Cultural genocide is the deliberate and systematic annihilation of a people's culture by another group of people. Cultural genocide's weapons of choice are physical terror and violence, psychological torture, and seduction. Indeed, cultural genocide always entails the negation of the worth of the culture to be suppressed, and it often seeks to enlist the acquiescence and active cooperation of those whose culture is to be destroyed. This is done primarily through intense propaganda and bribery, making cultural genocide at times quite subtle and all the more effective.

As far as Africans are concerned, cultural genocide can only be understood within the context of white supremacy. Most destruction of African culture occurred due to the pervasive myth of European absolute, God-granted cultural superiority and consequent burden to civilize the world (i.e., to mold it in Europe's image). The destruction of inferior cultural forms was to be undertaken with ardor, with a major conversion to European culture as the expected and desired outcome.

Africans first experienced a widespread and systematic attack on their culture during the period of their enslavement on American soil. African culture was described by Europeans as primitive and barbaric. Physically and forcefully uprooted from their original land, millions of Africans were pressured to abandon their African cultural ways and adopt European culture. This was particularly true in the area of religion and spirituality, where the acceptance of a blond, blue-eyed Jesus Christ was literally beaten into “heathen” Africans, while the worship of African deities and ancestral spirits was conveniently equated with satanic practices and severely and harshly punished.
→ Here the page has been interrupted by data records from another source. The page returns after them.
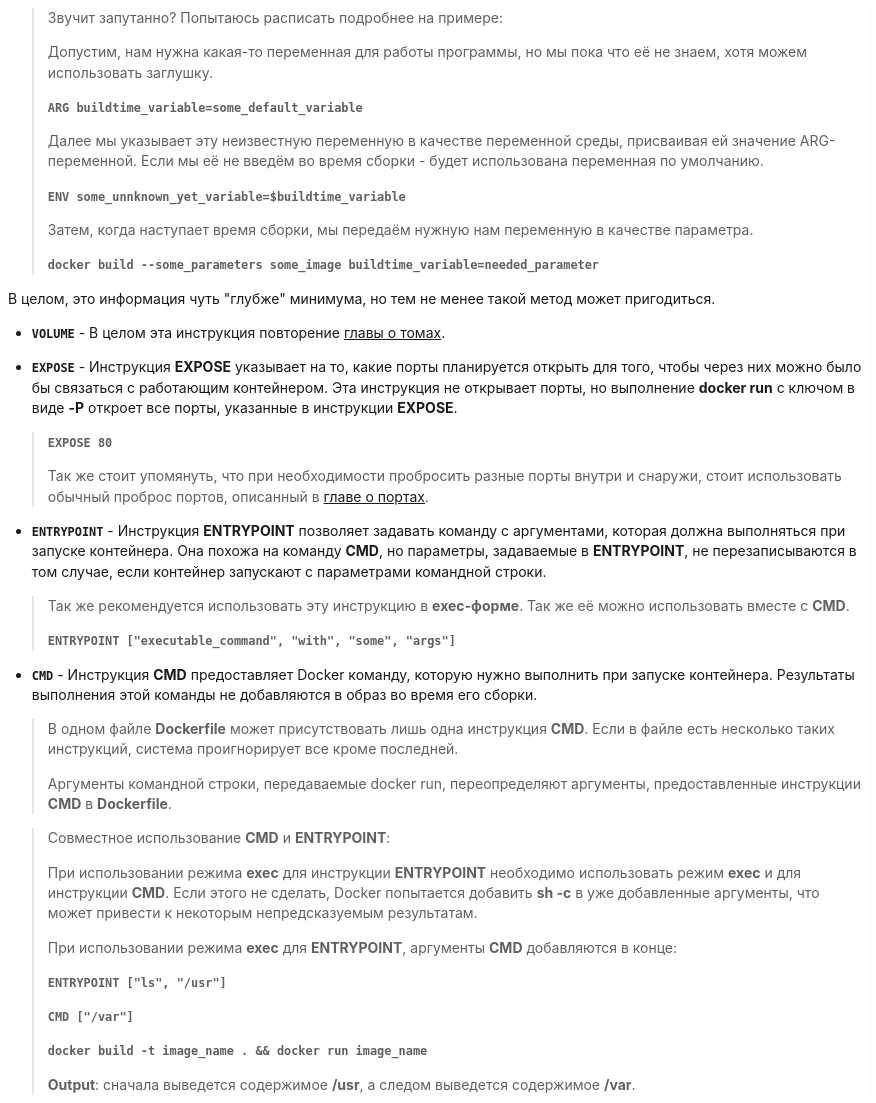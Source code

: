 > Звучит запутанно? Попытаюсь расписать подробнее на примере:
>
> Допустим, нам нужна какая-то переменная для работы программы, но мы пока что её не знаем, хотя можем использовать заглушку.
>
> **`ARG buildtime_variable=some_default_variable`**
>
> Далее мы указывает эту неизвестную переменную в качестве переменной среды, присваивая ей значение ARG-переменной. Если мы её не введём во время сборки - будет использована переменная по умолчанию.
>
> **`ENV some_unnknown_yet_variable=$buildtime_variable`**
>
> Затем, когда наступает время сборки, мы передаём нужную нам переменную в качестве параметра.
>
> **`docker build --some_parameters some_image buildtime_variable=needed_parameter`**

В целом, это информация чуть "глубже" минимума, но тем не менее такой метод может пригодиться.

- **`VOLUME`** - В целом эта инструкция повторение [главы о томах](#глава-4-постоянные-данные---docker-volumes). 

- **`EXPOSE`** - Инструкция **EXPOSE** указывает на то, какие порты планируется открыть для того, чтобы через них можно было бы связаться с работающим контейнером. Эта инструкция не открывает порты, но выполнение  **docker run** с ключом в виде **-P** откроет все порты, указанные в инструкции **EXPOSE**.

> **`EXPOSE 80`**
>
> Так же стоит упомянуть, что при необходимости пробросить разные порты внутри и снаружи, стоит использовать обычный проброс портов, описанный в [главе о портах](#глава-2-управление-портами).

- **`ENTRYPOINT`** - Инструкция **ENTRYPOINT** позволяет задавать команду с аргументами, которая должна выполняться при запуске контейнера. Она похожа на команду **CMD**, но параметры, задаваемые в **ENTRYPOINT**, не перезаписываются в том случае, если контейнер запускают с параметрами командной строки. 

> Так же рекомендуется использовать эту инструкцию в **exec-форме**. Так же её можно использовать вместе с **CMD**.
>
> **`ENTRYPOINT ["executable_command", "with", "some", "args"]`**

- **`CMD`** - Инструкция **CMD** предоставляет Docker команду, которую нужно выполнить при запуске контейнера. Результаты выполнения этой команды не добавляются в образ во время его сборки.

> В одном файле **Dockerfile** может присутствовать лишь одна инструкция **CMD**. Если в файле есть несколько таких инструкций, система проигнорирует все кроме последней.
>  
> Аргументы командной строки, передаваемые docker run, переопределяют аргументы, предоставленные инструкции **CMD** в **Dockerfile**.

> Совместное использование **CMD** и **ENTRYPOINT**:
>
> При использовании режима **exec** для инструкции **ENTRYPOINT** необходимо использовать режим **exec** и для инструкции **CMD**. Если этого не сделать, Docker попытается добавить **sh -c** в уже добавленные аргументы, что может привести к некоторым непредсказуемым результатам.
>
> При использовании режима **exec** для **ENTRYPOINT**, аргументы **CMD** добавляются в конце:
>
> **`ENTRYPOINT ["ls", "/usr"]`**
>
> **`CMD ["/var"]`**
>
> **`docker build -t image_name . && docker run image_name`**
>
> **Output**: сначала выведется содержимое **/usr**, а следом выведется содержимое **/var**.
Africans on the continent of Africa had similar experiences during European colonization in the 19th century and later. Indeed, during that period, numerous Christian missionary schools were established to impose the adoption of European culture and abandonment of African culture. In these schools, Africans were forced to at least publicly accept Christianity and reject their own beliefs and rituals. Failure to do so resulted in brutal floggings and traumatic humiliations. At other times, Africans could receive medical care in clinics set up by Christian missionaries only after they had publicly renounced their religion and recognized the Christian god as the only true god.

Along with the imposition of Christianity came the imposition of European, Christian names on Africans. Naming had always been held as of the utmost importance in African culture. Indeed, the name reflects the essence of the person named. Therefore, when Europeans imposed European names on Africans, they dealt a severe blow to African culture by inscribing Africans in a European-dominated historical and cultural space. In a similar vein, African languages were described as inadequate, worthy not even of being called languages but only of being called dialects. Unsurprisingly, Africans were expected to stop using them and embrace European languages. Again, failure to do so automatically translated into physical and psychological abuse. African children caught speaking their mother tongue in school had to wear signs such as “I am a donkey” or “I am stupid,” pay a fine, and/or wear some symbol that identified them as sinners.